Through this now years-long struggle, Craigslist’s legal position has been and remains absolutely, unequivocally correct: the Communications Decency Act of 1996 (or CDA) grants providers of “interactive computer services” an absolute shield against state criminal law liability stemming from material posted by third parties. Put simply, the law ensures that the virtual soapbox is not liable for what the speaker says: merely creating a forum in which users post ads that may violate state law plainly does not lead to liability for a web site operator.
The federal statutory immunity upon which Craigslist relies is not some clever loophole. Rather, the intermediary immunity provided by the CDA represents a conscious policy decision by Congress to protect individuals and companies who would otherwise be vulnerable targets to litigants who want to silence speech to which they object, illegal or not. We agree with Congress that a federal policy of holding lawbreakers liable for their own illegal behavior instead of holding intermediaries responsible for the illegal acts of others is the right one, both as a matter of fairness as well as an effective strategy by which speech and innovation can be encouraged and rewarded.
This clear protection plays an essential role in how the Internet functions today, protecting every interactive web site operator — from Facebook to Craigslist to the average solo blog operator — from potentially crippling legal bills and liability stemming from comments or other material posted to web sites by third parties. Moreover, if they were obligated to pre-screen their users’ content, wide swaths of First Amendment-protected speech would inevitably by sacrificed as web site operators, suddenly transformed into conservative content reviewers, permitted only the speech that they could be sure would not trigger lawsuits (or intimidating visits from the attorney general). The ability to encourage speech of all sorts without of fear of legal reprisal is a feature of the CDA 230 world, not a shortcoming, one that encourages the publication of a diverse range of viewpoints and not just those of rich and cautious media companies who can afford the financial risk of publication.
As the chief law enforcement officers of their respective states, the attorneys general certainly know that their legal threats are completely meritless. Yet these and other law enforcement officers have shown little regard for what the law actually requires and have instead embarked on a vigorous campaign to strong-arm a company into submission based on bogus legal threats that nonetheless play well to many of their constituents. This strategy might amount to good politics, especially in an election year, but it continues to show remarkable disdain for the bedrock legal principles that have largely served the Internet well over the past 15 years.
It didn’t have to be this way. Over the past two years, Craigslist repeatedly offered to go far above and beyond their legal obligations to work with law enforcement officials, offering to manually screen ads, require working phone and credit card numbers from ad posters (thereby creating digital footprints by which lawbreakers could be tracked), and help identify missing persons. Not surprisingly, however, having offered to do more than they law required but less than the AGs demanded, the AGs keptcoming back for more, some flatly stating that the essential protections offered by CDA 230 should be repealed.
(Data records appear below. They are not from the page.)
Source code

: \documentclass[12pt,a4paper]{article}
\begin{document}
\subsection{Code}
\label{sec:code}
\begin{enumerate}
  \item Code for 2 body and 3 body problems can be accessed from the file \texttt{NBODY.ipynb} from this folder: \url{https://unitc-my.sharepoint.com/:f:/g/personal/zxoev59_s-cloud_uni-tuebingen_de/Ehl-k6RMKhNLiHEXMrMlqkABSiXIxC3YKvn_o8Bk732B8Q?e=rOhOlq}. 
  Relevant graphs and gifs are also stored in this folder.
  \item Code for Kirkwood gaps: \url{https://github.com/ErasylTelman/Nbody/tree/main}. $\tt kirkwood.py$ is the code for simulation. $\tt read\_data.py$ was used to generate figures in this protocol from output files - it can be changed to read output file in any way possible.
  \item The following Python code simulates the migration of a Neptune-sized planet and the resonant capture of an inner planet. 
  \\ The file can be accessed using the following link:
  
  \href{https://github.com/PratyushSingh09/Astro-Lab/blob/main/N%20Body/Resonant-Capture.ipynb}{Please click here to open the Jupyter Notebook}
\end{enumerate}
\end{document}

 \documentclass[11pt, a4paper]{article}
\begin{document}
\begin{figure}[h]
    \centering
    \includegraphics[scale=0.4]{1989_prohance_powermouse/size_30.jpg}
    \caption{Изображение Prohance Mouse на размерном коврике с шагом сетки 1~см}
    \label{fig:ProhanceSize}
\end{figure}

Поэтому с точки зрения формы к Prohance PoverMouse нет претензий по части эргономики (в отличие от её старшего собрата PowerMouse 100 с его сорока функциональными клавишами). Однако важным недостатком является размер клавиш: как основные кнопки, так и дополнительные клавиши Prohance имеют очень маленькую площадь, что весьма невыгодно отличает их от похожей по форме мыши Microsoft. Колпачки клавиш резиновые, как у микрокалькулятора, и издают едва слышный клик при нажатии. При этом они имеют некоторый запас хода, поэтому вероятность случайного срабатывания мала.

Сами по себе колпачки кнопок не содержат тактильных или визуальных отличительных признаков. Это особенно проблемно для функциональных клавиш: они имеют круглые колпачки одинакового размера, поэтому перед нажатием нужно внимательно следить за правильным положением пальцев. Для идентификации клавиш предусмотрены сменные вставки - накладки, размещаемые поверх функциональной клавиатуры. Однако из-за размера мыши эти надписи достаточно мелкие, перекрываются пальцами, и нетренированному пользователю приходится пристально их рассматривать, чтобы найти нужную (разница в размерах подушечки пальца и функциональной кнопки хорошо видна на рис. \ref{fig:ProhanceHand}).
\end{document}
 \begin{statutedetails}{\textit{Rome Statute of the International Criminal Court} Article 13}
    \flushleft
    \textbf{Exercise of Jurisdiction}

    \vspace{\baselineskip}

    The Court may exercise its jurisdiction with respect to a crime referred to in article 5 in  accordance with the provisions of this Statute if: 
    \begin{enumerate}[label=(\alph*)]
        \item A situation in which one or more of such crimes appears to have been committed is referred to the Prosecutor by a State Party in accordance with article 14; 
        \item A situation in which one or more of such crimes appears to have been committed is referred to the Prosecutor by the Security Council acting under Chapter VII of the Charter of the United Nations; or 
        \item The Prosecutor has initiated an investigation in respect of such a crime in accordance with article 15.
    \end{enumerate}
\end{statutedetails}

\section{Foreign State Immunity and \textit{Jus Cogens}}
At least two lessons can be drawn from this latest skirmish in the battle between Craigslist and its critics. First, there sadly appears to be little upside to working with many of these law enforcement officials to resolve such important Internet policy disagreements. At each step of this public debate, the AGs have inevitably rewarded completely voluntary, non-mandatory offers of cooperation from Craigslist with further demands and insults. What possible motivation will other companies have to work with law enforcement to address similar concerns in the future?
Second, and more importantly, supporters of the First Amendment should loudly voice their opposition to this type of misguided rhetoric from elected officials. While Craigslist may have “voluntarily” shuttered its Adult Services section, they did so under constant threat from government officials who continually promised meritless lawsuits and even criminal prosecution if their target did not comply. No one (including Craigslist) disputes that sex trafficking is a reprehensible practice that should be vigorously opposed. The dispute lies in whether law enforcement officials should be permitted to bully and dragoon private web site operators into becoming de facto censors. Many, including EFF, profoundly disagree with the prospect of such a reimagined Internet, and the AGs at minimum owe it to the public to be honest about the First Amendment impact of what they are proposing.